Vintage is 30 years old or older, so something made in the early 1980s or before.
I just bought a stacked fetish necklace the other day and was wondering how I could figure out if it authentic or not. All the shop owner could tell me that it was Zuni but had no info on the artist or materials used so I was a little hesitant to purchase it but it it was so gorgeous I had to! Any help would be appreciated!! Thanks
Fetish necklaces are carved by both Zuni and Navajo carvers. I’ve found that authentic Zuni made fetish necklaces are about 5 times the price of a similar one made by a Navajo carver.
There are also many fetish necklaces that are NOT Native American made, most from outside the US.
The time to find out about an item of Native American jewelry is at the time of purchase. If you purchase directly from the artist, you have the opportunity to ask about materials and why the artist uses a particular animal as the pendant drop for example.

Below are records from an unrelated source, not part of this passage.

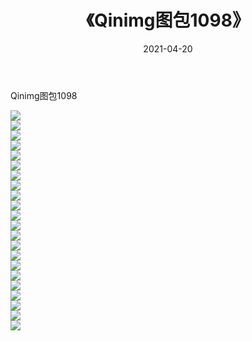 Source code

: ﻿---
layout: post
title:  《Qinimg图包1098》
date:   2021-04-20
img: http://imgx.orgx.ga/Qinimg图包/Qinimg图包1098/000.jpg
categories: [美女, 清纯, 唯美]
---

Qinimg图包1098

 ![](http://imgx.orgx.ga/Qinimg图包/Qinimg图包1098/001.jpg) <br>![](http://imgx.orgx.ga/Qinimg图包/Qinimg图包1098/002.jpg) <br>![](http://imgx.orgx.ga/Qinimg图包/Qinimg图包1098/003.jpg) <br>![](http://imgx.orgx.ga/Qinimg图包/Qinimg图包1098/004.jpg) <br>![](http://imgx.orgx.ga/Qinimg图包/Qinimg图包1098/005.jpg) <br>![](http://imgx.orgx.ga/Qinimg图包/Qinimg图包1098/006.jpg) <br>![](http://imgx.orgx.ga/Qinimg图包/Qinimg图包1098/007.jpg) <br>![](http://imgx.orgx.ga/Qinimg图包/Qinimg图包1098/008.jpg) <br>![](http://imgx.orgx.ga/Qinimg图包/Qinimg图包1098/009.jpg) <br>![](http://imgx.orgx.ga/Qinimg图包/Qinimg图包1098/010.jpg) <br>![](http://imgx.orgx.ga/Qinimg图包/Qinimg图包1098/011.jpg) <br>![](http://imgx.orgx.ga/Qinimg图包/Qinimg图包1098/012.jpg) <br>![](http://imgx.orgx.ga/Qinimg图包/Qinimg图包1098/013.jpg) <br>![](http://imgx.orgx.ga/Qinimg图包/Qinimg图包1098/014.jpg) <br>![](http://imgx.orgx.ga/Qinimg图包/Qinimg图包1098/015.jpg) <br>![](http://imgx.orgx.ga/Qinimg图包/Qinimg图包1098/016.jpg) <br>![](http://imgx.orgx.ga/Qinimg图包/Qinimg图包1098/017.jpg) <br>![](http://imgx.orgx.ga/Qinimg图包/Qinimg图包1098/018.jpg) <br>![](http://imgx.orgx.ga/Qinimg图包/Qinimg图包1098/019.jpg) <br>![](http://imgx.orgx.ga/Qinimg图包/Qinimg图包1098/020.jpg) <br>![](http://imgx.orgx.ga/Qinimg图包/Qinimg图包1098/021.jpg) <br>![](http://imgx.orgx.ga/Qinimg图包/Qinimg图包1098/022.jpg) <br> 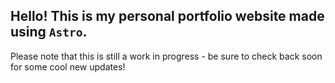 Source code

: ## Hello! This is my personal portfolio website made using `Astro`.

Please note that this is still a work in progress - be sure to check back soon for some cool new updates!
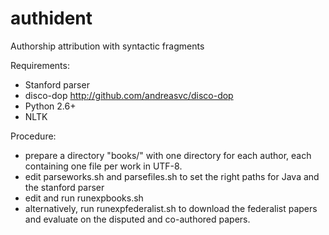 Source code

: authident
=========

Authorship attribution with syntactic fragments

Requirements:

- Stanford parser
- disco-dop http://github.com/andreasvc/disco-dop
- Python 2.6+
- NLTK

Procedure:

- prepare a directory "books/" with one directory for each author, each containing one file per work in UTF-8.
- edit parseworks.sh and parsefiles.sh to set the right paths for Java and the stanford parser
- edit and run runexpbooks.sh
- alternatively, run runexpfederalist.sh to download the federalist papers and evaluate on the disputed and co-authored papers.

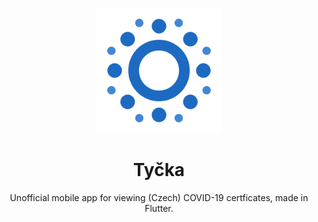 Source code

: <p align="center">
  <img width="200" height="200" src="https://github.com/borisgrigorov/Tycka/raw/master/assets/icon/icon.png">
</p>
<h1  align="center">Tyčka</h1>

<p align="center">
Unofficial mobile app for viewing (Czech) COVID-19 certficates, made in Flutter.
</p>
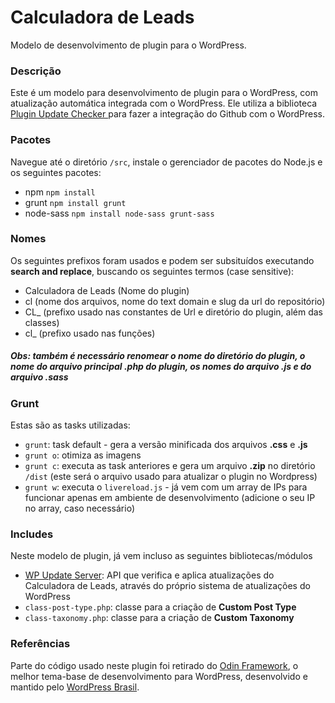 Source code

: # Calculadora de Leads

Modelo de desenvolvimento de plugin para o WordPress.

### Descrição

Este é um modelo para desenvolvimento de plugin para o WordPress, com atualização automática integrada com o WordPress. Ele utiliza a biblioteca [Plugin Update Checker
](https://github.com/YahnisElsts/plugin-update-checker) para fazer a integração do Github com o WordPress.

### Pacotes

Navegue até o diretório `/src`, instale o gerenciador de pacotes do Node.js e os seguintes pacotes:

- npm `npm install`
- grunt `npm install grunt`
- node-sass `npm install node-sass grunt-sass`

### Nomes

Os seguintes prefixos foram usados e podem ser subsituídos executando **search and replace**, buscando os seguintes termos (case sensitive):

- Calculadora de Leads (Nome do plugin)
- cl (nome dos arquivos, nome do text domain e slug da url do repositório)
- CL_ (prefixo usado nas constantes de Url e diretório do plugin, além das classes)
- cl_ (prefixo usado nas funções)

##### Obs: também é necessário renomear o nome do diretório do plugin, o nome do arquivo principal .php do plugin, os nomes do arquivo .js e do arquivo .sass

### Grunt

Estas são as tasks utilizadas:

- `grunt`: task default - gera a versão minificada dos arquivos **.css** e **.js**
- `grunt o`: otimiza as imagens
- `grunt c`: executa as task anteriores e gera um arquivo **.zip** no diretório `/dist` (este será o arquivo usado para atualizar o plugin no Wordpress)
- `grunt w`: executa o `livereload.js` - já vem com um array de IPs para funcionar apenas em ambiente de desenvolvimento (adicione o seu IP no array, caso necessário)

### Includes

Neste modelo de plugin, já vem incluso as seguintes bibliotecas/módulos

- [WP Update Server](https://github.com/YahnisElsts/wp-update-server): API que verifica e aplica atualizações do Calculadora de Leads, através do próprio sistema de atualizações do WordPress
- `class-post-type.php`: classe para a criação de **Custom Post Type**
- `class-taxonomy.php`: classe para a criação de **Custom Taxonomy**

### Referências

Parte do código usado neste plugin foi retirado do [Odin Framework](https://github.com/wpbrasil/odin), o melhor tema-base de desenvolvimento para WordPress, desenvolvido e mantido pelo [WordPress Brasil](https://www.facebook.com/groups/wordpress.brasil). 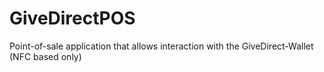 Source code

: # GiveDirectPOS
Point-of-sale application that allows interaction with the GiveDirect-Wallet (NFC based only)

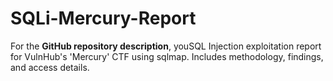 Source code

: # SQLi-Mercury-Report
For the **GitHub repository description**, youSQL Injection exploitation report for VulnHub's 'Mercury' CTF using sqlmap. Includes methodology, findings, and access details.
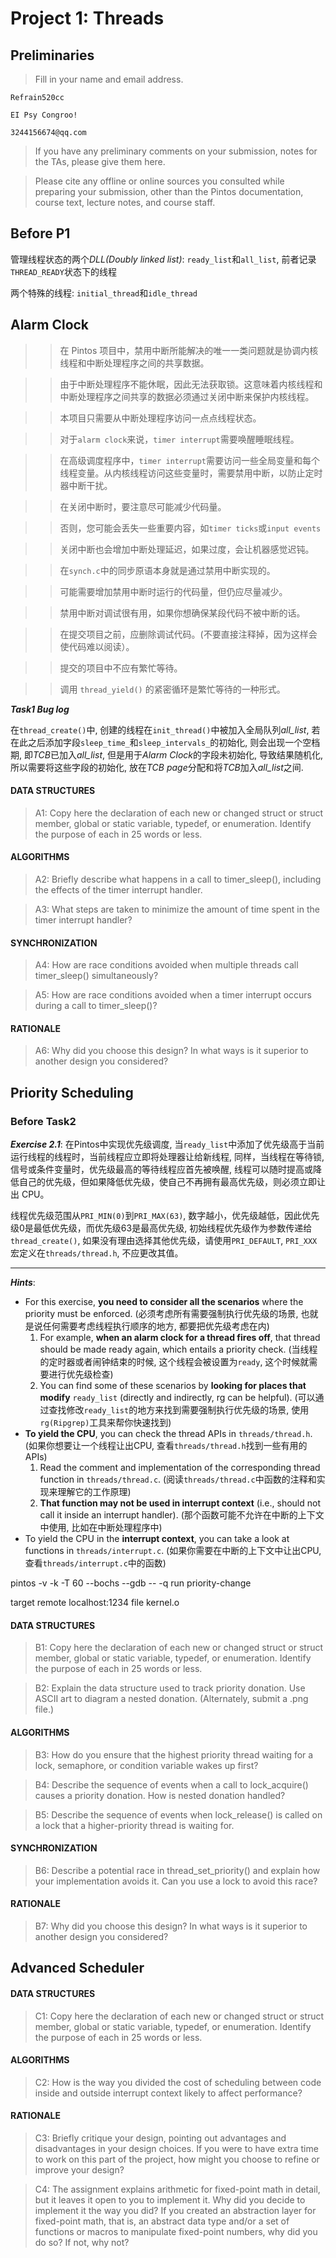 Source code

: # Project 1: Threads

## Preliminaries

>Fill in your name and email address.

`Refrain520cc`

`EI Psy Congroo!`

`3244156674@qq.com`

>If you have any preliminary comments on your submission, notes for the
>TAs, please give them here.



>Please cite any offline or online sources you consulted while
>preparing your submission, other than the Pintos documentation, course
>text, lecture notes, and course staff.

## Before P1

管理线程状态的两个*DLL(Doubly linked list)*: `ready_list`和`all_list`, 前者记录`THREAD_READY`状态下的线程

两个特殊的线程: `initial_thread`和`idle_thread`


## Alarm Clock

>> 在 Pintos 项目中，禁用中断所能解决的唯一一类问题就是协调内核线程和中断处理程序之间的共享数据。

>> 由于中断处理程序不能休眠，因此无法获取锁。这意味着内核线程和中断处理程序之间共享的数据必须通过关闭中断来保护内核线程。

>> 本项目只需要从中断处理程序访问一点点线程状态。

>> 对于`alarm clock`来说，`timer interrupt`需要唤醒睡眠线程。

>> 在高级调度程序中，`timer interrupt`需要访问一些全局变量和每个线程变量。从内核线程访问这些变量时，需要禁用中断，以防止定时器中断干扰。

>> 在关闭中断时，要注意尽可能减少代码量。

>> 否则，您可能会丢失一些重要内容，如`timer ticks`或`input events`

>> 关闭中断也会增加中断处理延迟，如果过度，会让机器感觉迟钝。

>> 在`synch.c`中的同步原语本身就是通过禁用中断实现的。

>> 可能需要增加禁用中断时运行的代码量，但仍应尽量减少。

>> 禁用中断对调试很有用，如果你想确保某段代码不被中断的话。

>> 在提交项目之前，应删除调试代码。(不要直接注释掉，因为这样会使代码难以阅读）。

>> 提交的项目中不应有繁忙等待。

>> 调用 `thread_yield()` 的紧密循环是繁忙等待的一种形式。


***Task1 Bug log***

在`thread_create()`中, 创建的线程在`init_thread()`中被加入全局队列*all_list*, 若在此之后添加字段`sleep_time_`和`sleep_intervals_`的初始化, 则会出现一个空档期, 即*TCB*已加入*all_list*, 但是用于*Alarm Clock*的字段未初始化, 导致结果随机化, 所以需要将这些字段的初始化, 放在*TCB page*分配和将*TCB*加入*all_list*之间.


#### DATA STRUCTURES

>A1: Copy here the declaration of each new or changed struct or struct member, global or static variable, typedef, or enumeration.  Identify the purpose of each in 25 words or less.



#### ALGORITHMS

>A2: Briefly describe what happens in a call to timer_sleep(),
>including the effects of the timer interrupt handler.



>A3: What steps are taken to minimize the amount of time spent in
>the timer interrupt handler?



#### SYNCHRONIZATION

>A4: How are race conditions avoided when multiple threads call
>timer_sleep() simultaneously?



>A5: How are race conditions avoided when a timer interrupt occurs
>during a call to timer_sleep()?



#### RATIONALE

>A6: Why did you choose this design?  In what ways is it superior to
>another design you considered?



## Priority Scheduling

### Before Task2


***Exercise 2.1***: 在Pintos中实现优先级调度, 当`ready_list`中添加了优先级高于当前运行线程的线程时，当前线程应立即将处理器让给新线程, 同样，当线程在等待锁, 信号或条件变量时，优先级最高的等待线程应首先被唤醒, 线程可以随时提高或降低自己的优先级，但如果降低优先级，使自己不再拥有最高优先级，则必须立即让出 CPU。

线程优先级范围从`PRI_MIN(0)`到`PRI_MAX(63)`, 数字越小，优先级越低，因此优先级0是最低优先级，而优先级63是最高优先级, 初始线程优先级作为参数传递给`thread_create()`, 如果没有理由选择其他优先级，请使用`PRI_DEFAULT`, `PRI_XXX`宏定义在`threads/thread.h`, 不应更改其值。

---

***Hints***:

- For this exercise, **you need to consider all the scenarios** where the priority must be enforced. (必须考虑所有需要强制执行优先级的场景, 也就是说任何需要考虑线程执行顺序的地方, 都要把优先级考虑在内)
  1. For example, **when an alarm clock for a thread fires off**, that thread should be made ready again, which entails a priority check. (当线程的定时器或者闹钟结束的时候, 这个线程会被设置为`ready`, 这个时候就需要进行优先级检查)
  2. You can find some of these scenarios by **looking for places that modify** `ready_list` (directly and indirectly, rg can be helpful). (可以通过查找修改`ready_list`的地方来找到需要强制执行优先级的场景, 使用`rg(Ripgrep)`工具来帮你快速找到)
- **To yield the CPU**, you can check the thread APIs in `threads/thread.h`. (如果你想要让一个线程让出CPU, 查看`threads/thread.h`找到一些有用的APIs)
  1. Read the comment and implementation of the corresponding thread function in `threads/thread.c`. (阅读`threads/thread.c`中函数的注释和实现来理解它的工作原理)
  2. **That function may not be used in interrupt context** (i.e., should not call it inside an interrupt handler). (那个函数可能不允许在中断的上下文中使用, 比如在中断处理程序中)
- To yield the CPU in the **interrupt context**, you can take a look at functions in `threads/interrupt.c`. (如果你需要在中断的上下文中让出CPU, 查看`threads/interrupt.c`中的函数)

pintos -v -k -T 60 --bochs --gdb -- -q  run priority-change

target remote localhost:1234
file kernel.o










#### DATA STRUCTURES

>B1: Copy here the declaration of each new or changed struct or struct member, global or static variable, typedef, or enumeration.  Identify the purpose of each in 25 words or less.



>B2: Explain the data structure used to track priority donation.
>Use ASCII art to diagram a nested donation.  (Alternately, submit a
>.png file.)



#### ALGORITHMS

>B3: How do you ensure that the highest priority thread waiting for
>a lock, semaphore, or condition variable wakes up first?



>B4: Describe the sequence of events when a call to lock_acquire()
>causes a priority donation.  How is nested donation handled?



>B5: Describe the sequence of events when lock_release() is called
>on a lock that a higher-priority thread is waiting for.



#### SYNCHRONIZATION

>B6: Describe a potential race in thread_set_priority() and explain
>how your implementation avoids it.  Can you use a lock to avoid
>this race?



#### RATIONALE

>B7: Why did you choose this design?  In what ways is it superior to
>another design you considered?



## Advanced Scheduler

#### DATA STRUCTURES

>C1: Copy here the declaration of each new or changed struct or struct member, global or static variable, typedef, or enumeration.  Identify the purpose of each in 25 words or less.



#### ALGORITHMS

>C2: How is the way you divided the cost of scheduling between code
>inside and outside interrupt context likely to affect performance?



#### RATIONALE

>C3: Briefly critique your design, pointing out advantages and
>disadvantages in your design choices.  If you were to have extra
>time to work on this part of the project, how might you choose to
>refine or improve your design?



>C4: The assignment explains arithmetic for fixed-point math in
>detail, but it leaves it open to you to implement it.  Why did you
>decide to implement it the way you did?  If you created an
>abstraction layer for fixed-point math, that is, an abstract data
>type and/or a set of functions or macros to manipulate fixed-point
>numbers, why did you do so?  If not, why not? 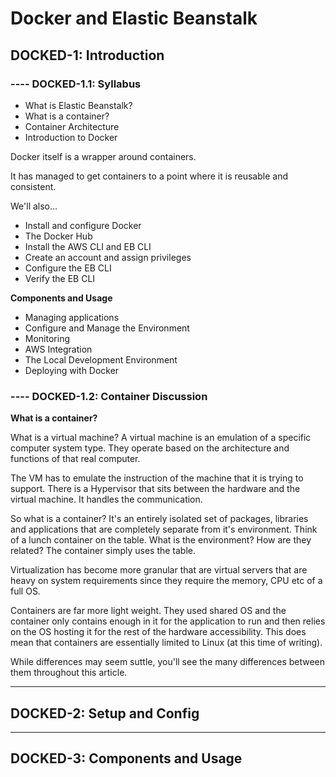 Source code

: # Docker and Elastic Beanstalk

## DOCKED-1: Introduction

### ---- DOCKED-1.1: Syllabus

- What is Elastic Beanstalk?
- What is a container?
- Container Architecture
- Introduction to Docker

Docker itself is a wrapper around containers.

It has managed to get containers to a point where it is reusable and consistent.

We'll also...

- Install and configure Docker
- The Docker Hub
- Install the AWS CLI and EB CLI
- Create an account and assign privileges
- Configure the EB CLI
- Verify the EB CLI

__Components and Usage__

- Managing applications
- Configure and Manage the Environment
- Monitoring
- AWS Integration
- The Local Development Environment
- Deploying with Docker

### ---- DOCKED-1.2: Container Discussion

__What is a container?__

What is a virtual machine? A virtual machine is an emulation of a specific computer system type. They operate based on the architecture and functions of that real computer.

The VM has to emulate the instruction of the machine that it is trying to support. There is a Hypervisor that sits between the hardware and the virtual machine. It handles the communication.

So what is a container? It's an entirely isolated set of packages, libraries and applications that are completely separate from it's environment. Think of a lunch container on the table. What is the environment? How are they related? The container simply uses the table.

Virtualization has become more granular that are virtual servers that are heavy on system requirements since they require the memory, CPU etc of a full OS.

Containers are far more light weight. They used shared OS and the container only contains enough in it for the application to run and then relies on the OS hosting it for the rest of the hardware accessibility. This does mean that containers are essentially limited to Linux (at this time of writing).

While differences may seem suttle, you'll see the many differences between them throughout this article.

***

## DOCKED-2: Setup and Config


***

## DOCKED-3: Components and Usage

If you are buying from a merchant who says “This is Zuni, but I don’t know who made it” my first reaction is “Then how do you know it is Zuni and where did YOU get it ? Apparently not from the artist directly.
Especially with a Zuni necklace which would be quite costly, the seller should know the maker. If this was a vintage piece, I could see where the seller might not know who made the piece, but yours looks very contemporary.
To ask me, after the fact, from a photo, if it is authentic, well, I am just going to give you my initial reaction.
You don’t show the whole necklace but I assume that is a squaw wrap treatment – that is a plus.
But the animals themselves, I don’t recognize that style and it certainly doesn’t look like Zuni work.
I could be mistaken but I suspect this might be a non-Native American made necklace.
Use this quick way to search on eBay which may or may not tell you more. In the search box, type “stacked fetish necklace” then when the search results come up, over to the right you’ll see the word “Advanced”. Click on that and then click on “Sold listings” under the Search Including category. Then click the Search button. That will populate a list with photos you can look at to compare to your necklace and you will see what each sold for.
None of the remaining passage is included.